The Critical 'I'

Read. React. Repeat.

Wednesday, July 28, 2004

USA Today's David Lieberman reports on Tivo's critical juncture, as it's on its last chance to secure its position before competitors steal its thunder.

This is very much what I observed about Tivo's bleak future, back in late 2003. In particular, I noted this key factor:
... My feeling is that having a separate bill for DVR service, even if it's a nominal amount like $10-15 monthly, on top of a cable bill, is an impediment. Integrating that charge into the cable bill, even if it's for the same amount, is a much easier sell for the majority of consumers. Thus, the DVR that's provided by the cable company has a much better chance of penetrating the market, and dominating it, to the disadvantage of Tivo.
Compare that to the latest research, cited in Lieberman's piece:
Still, many TV viewers prefer cable's lower price and the convenience of having everything in one box.
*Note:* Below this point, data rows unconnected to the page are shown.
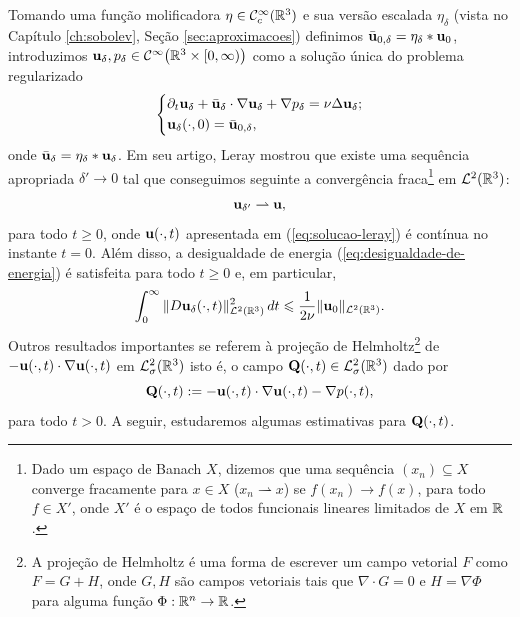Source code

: Tomando uma função molificadora $\eta \in \mathcal{C}^{\infty}_c(\mathbb{R}^3)$ e sua versão escalada $\eta_\delta$ (vista no Capítulo \ref{ch:sobolev}, Seção \ref{sec:aproximacoes}) definimos $\bar{\mathbf{u}}_{0,\delta} = \eta_\delta * \mathbf{u}_0$, introduzimos $\mathbf{u}_\delta, p_\delta \in \mathcal{C}^{\infty}\big( \mathbb{R}^3 \times [0,\infty) \big)$ como a solução única do problema regularizado
\begin{equation} \label{eq:navier-stokes-regularizado}
    \left\{
        \begin{aligned}
        &\partial_t \mathbf{u}_\delta + \bar {\mathbf{u}}_\delta \cdot \nabla \mathbf{u}_\delta  + \nabla p_\delta= \nu \Delta \mathbf{u}_\delta;\\
        &\mathbf{u}_\delta(\cdot,0) = \bar {\mathbf{u}}_{0,\delta},
        \end{aligned}
    \right.
\end{equation}
onde $\bar{\mathbf{u}}_\delta = \eta_\delta * \mathbf{u}_\delta$. Em seu artigo, Leray mostrou que existe uma sequência apropriada $\delta' \to 0$ tal que conseguimos seguinte a convergência fraca\footnote{Dado um espaço de Banach $X$, dizemos que uma sequência $(x_n) \subseteq X$ converge fracamente para $x \in X$ ($x_n \rightharpoonup x$) se $f(x_n) \to f(x)$, para todo $f \in X'$, onde $X'$ é o espaço de todos funcionais lineares limitados de $X$ em $\mathbb{R}$.} em $\mathcal{L}^2(\mathbb{R}^3)$:
\begin{equation} \label{eq:b1}
    \mathbf{u}_{\delta'} \rightharpoonup \mathbf{u},
\end{equation}
para todo $t \geqslant 0$, onde $\mathbf{u}(\cdot,t)$ apresentada em (\ref{eq:solucao-leray}) é contínua no instante $t = 0$.
Além disso, a desigualdade de energia (\ref{eq:desigualdade-de-energia}) é satisfeita para todo $t \geqslant 0$ e, em particular,
\begin{equation} \label{eq:2.3}
    \int_0^\infty \Vert D\mathbf{u}_\delta(\cdot,t) \Vert_{\mathcal{L}^2(\mathbb{R}^3)}^2 \,dt \leqslant \frac{1}{2\nu} \Vert \mathbf{u}_{0} \Vert_{\mathcal{L}^2(\mathbb{R}^3)}.
\end{equation}
Outros resultados importantes se referem à projeção de Helmholtz\footnote{A projeção de Helmholtz é uma forma de escrever um campo vetorial $F$ como $F = G + H$, onde $G, H$ são campos vetoriais tais que $\nabla \cdot G = 0$ e $H = \nabla \Phi$ para alguma função $\Phi : \mathbb{R}^n \to \mathbb{R}$.} de $-\mathbf{u}(\cdot,t) \cdot \nabla \mathbf{u}(\cdot,t)$ em $\mathcal{L}^2_\sigma(\mathbb{R}^3)$ isto é, o campo $\mathbf{Q}(\cdot,t) \in \mathcal{L}^2_\sigma(\mathbb{R}^3)$ dado por
\begin{equation} \label{eq:defQ}
    \mathbf{Q}(\cdot,t) := -\mathbf{u}(\cdot,t) \cdot \nabla \mathbf{u}(\cdot,t) - \nabla p(\cdot,t),
\end{equation}
para todo $t > 0$.
A seguir, estudaremos algumas estimativas para $\mathbf{Q}(\cdot,t)$.

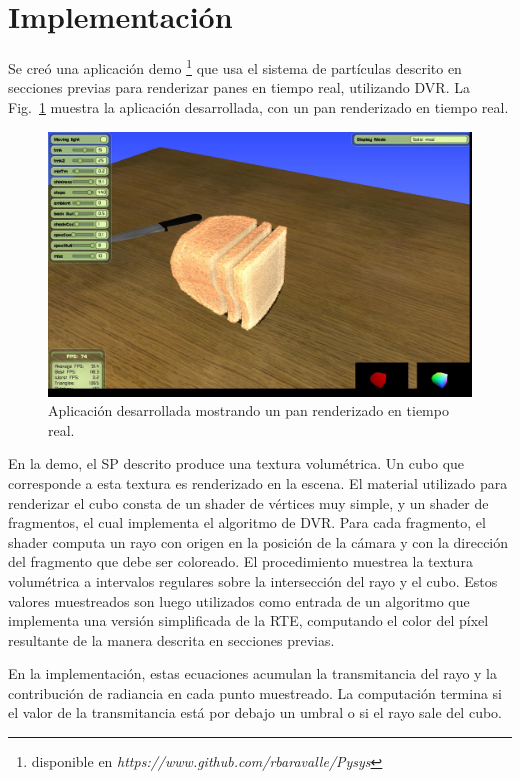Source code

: \section{Implementación}

Se creó una aplicación demo \footnote{disponible en \emph{https://www.github.com/rbaravalle/Pysys}}  que usa el sistema de partículas descrito en secciones previas para renderizar panes en tiempo real, utilizando DVR.
La Fig.~\ref{fg:application} muestra la aplicación desarrollada, con un pan renderizado en tiempo real.


\begin{figure}
  \centerline{\includegraphics[width=13cm]{figures/application}}
  \caption{Aplicación desarrollada mostrando un pan renderizado en tiempo real.}
  \label{fg:application}
\end{figure}


En la demo, el SP descrito produce una textura volumétrica.
Un cubo que corresponde a esta textura es renderizado en la escena.
El material utilizado para renderizar el cubo consta de un shader de vértices muy simple, y un shader de fragmentos, el cual implementa el algoritmo de DVR.
Para cada fragmento, el shader computa un rayo con origen en la posición de la cámara y con la dirección del fragmento que debe ser coloreado.
El procedimiento muestrea la textura volumétrica a intervalos regulares sobre la intersección del rayo y el cubo.
Estos valores muestreados son luego utilizados como entrada de un algoritmo que implementa una versión simplificada de la RTE, computando el color del píxel resultante de la manera descrita en secciones previas.

En la implementación, estas ecuaciones acumulan la transmitancia del rayo y la contribución de radiancia en cada punto muestreado.
La computación termina si el valor de la transmitancia está por debajo un umbral o si el rayo sale del cubo.

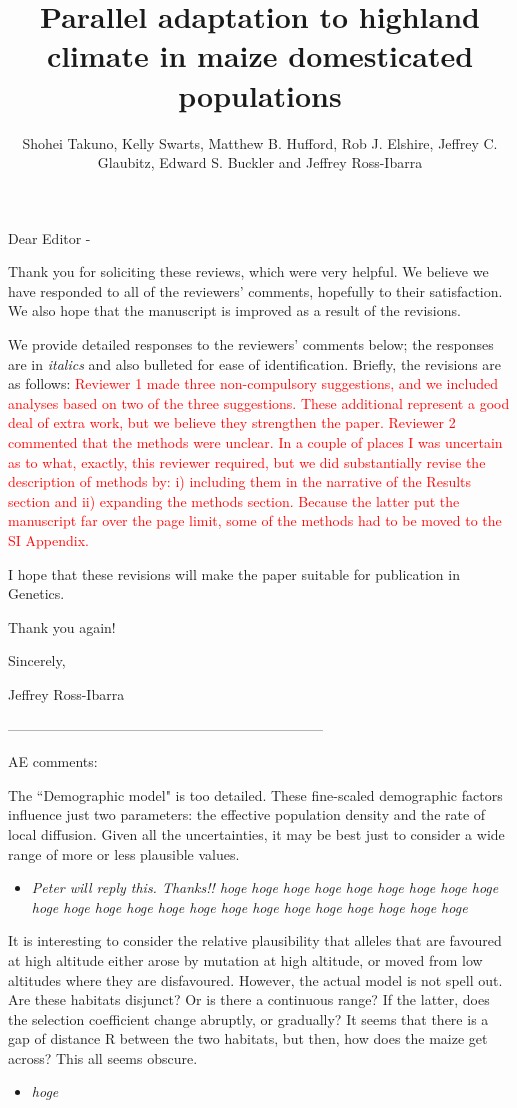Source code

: \documentclass[onecolumn,oneside,letterpaper]{article}
\title{Parallel adaptation to highland climate in maize domesticated populations}
\author{
 Shohei Takuno, Kelly Swarts, Matthew B. Hufford, Rob J. Elshire, Jeffrey C. Glaubitz, Edward S. Buckler and Jeffrey Ross-Ibarra
   }
\newcommand{\st}[1]{\textcolor{red}{ #1}}
\begin{document}
\maketitle
Dear Editor - 

Thank you for soliciting these reviews, which were very helpful.   We believe we have responded to all of the reviewers' comments, hopefully to their satisfaction.  We also hope that the manuscript is improved as a result of the revisions.  

We provide detailed responses to the reviewers' comments below; the responses are in \textit{italics} and also bulleted for ease of identification.  
Briefly, the revisions are as follows:  
\st{Reviewer 1 made three non-compulsory suggestions, and we included analyses based on two of the three suggestions.  
These additional represent a good deal of extra work, but we believe they strengthen the paper. 
Reviewer 2 commented that the methods were unclear.  
In a couple of places I was uncertain as to what, exactly, this reviewer required, but we did substantially revise the description of methods by: i) including them in the narrative of the Results section and ii) expanding the methods section.   
Because the latter put the manuscript far over the page limit, some of the methods had to be moved to the SI Appendix.}  

I hope that these revisions will make the paper suitable for publication in Genetics. 

Thank you again! 

Sincerely, 

Jeffrey Ross-Ibarra

--------------------------------------------------------------------


AE comments: 

The ``Demographic model" is too detailed.  These fine-scaled demographic factors influence just two parameters: the effective population density and the rate of local diffusion.  Given all the uncertainties, it may be best just to consider a wide range of more or less plausible values. 
\setlength{\parskip}{-5.0pt}
\begin{itemize}
\item \textit{ Peter will reply this.  Thanks!!  hoge hoge hoge hoge hoge hoge hoge hoge hoge hoge hoge hoge hoge hoge hoge hoge hoge hoge hoge hoge hoge hoge hoge }
\end{itemize}
\setlength{\parskip}{10.0pt}

It is interesting to consider the relative plausibility that alleles that are favoured at high altitude either arose by mutation at high altitude, or moved from low altitudes where they are disfavoured.  However, the actual model is not spell out.  Are these habitats disjunct?  Or is there a continuous range? If the latter, does the selection coefficient change abruptly, or gradually?  It seems that there is a gap of distance R between the two habitats, but then, how does the maize get across?  This all seems obscure. 
\setlength{\parskip}{-5.0pt}
\begin{itemize}
\item \textit{ hoge }
\end{itemize}
\setlength{\parskip}{10.0pt}
\end{document}
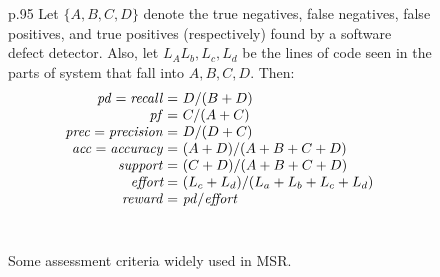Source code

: \documentclass[table, xcdraw, sigconf,review, anonymous]{acmart}
\begin{document}
  
\begin{figure}[!b]
\small
\begin{tabular}{p{.95\linewidth}}\hline
{}
Let $\{A,B,C,D\}$ denote the
true negatives,
false negatives,
false positives, and
true positives
(respectively) found by a software defect detector.
Also, let $L_A L_b, L_c, L_d$ be the lines of code
seen in the parts of system that fall
into $A,B,C,D$. Then:
\[
\begin{array}{r@{~}l}
\mathit{pd}=\mathit{recall}=&D / (B+D)\\
\mathit{pf}=&C / (A+C)\\
\mathit{prec}=\mathit{precision}=&D / (D+C)\\
\mathit{acc}=\mathit{accuracy}=&(A+D) / (A+B+C+D)\\
\mathit{support}=&(C+D) / (A+B+C+D)\\
\textit{effort}=&(L_c+L_d) / (L_a + L_b + L_c + L_d)\\
\mathit{reward}=&\mathit{pd} / \textit{effort}
\end{array}
\]\\\hline
\end{tabular}
\caption{Some assessment criteria widely used in MSR.}\label{fig:criteria}
\end{figure}
\end{document}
About 11% of people who express a strong interest in buying a DVR opt for the $10-a-month cable box option, while only 5% like TiVo's model, according to a survey Leichtman commissioned in June.
Do I know that cable consumer market, or what? I'll mark it now: Tivo will be a quaint, defunct memory by 2007. The caveat kicks in if it gets acquired, perhaps by Rupert Murdoch as a way to bolster DirecTV; but I'd rate the chances of that as very long.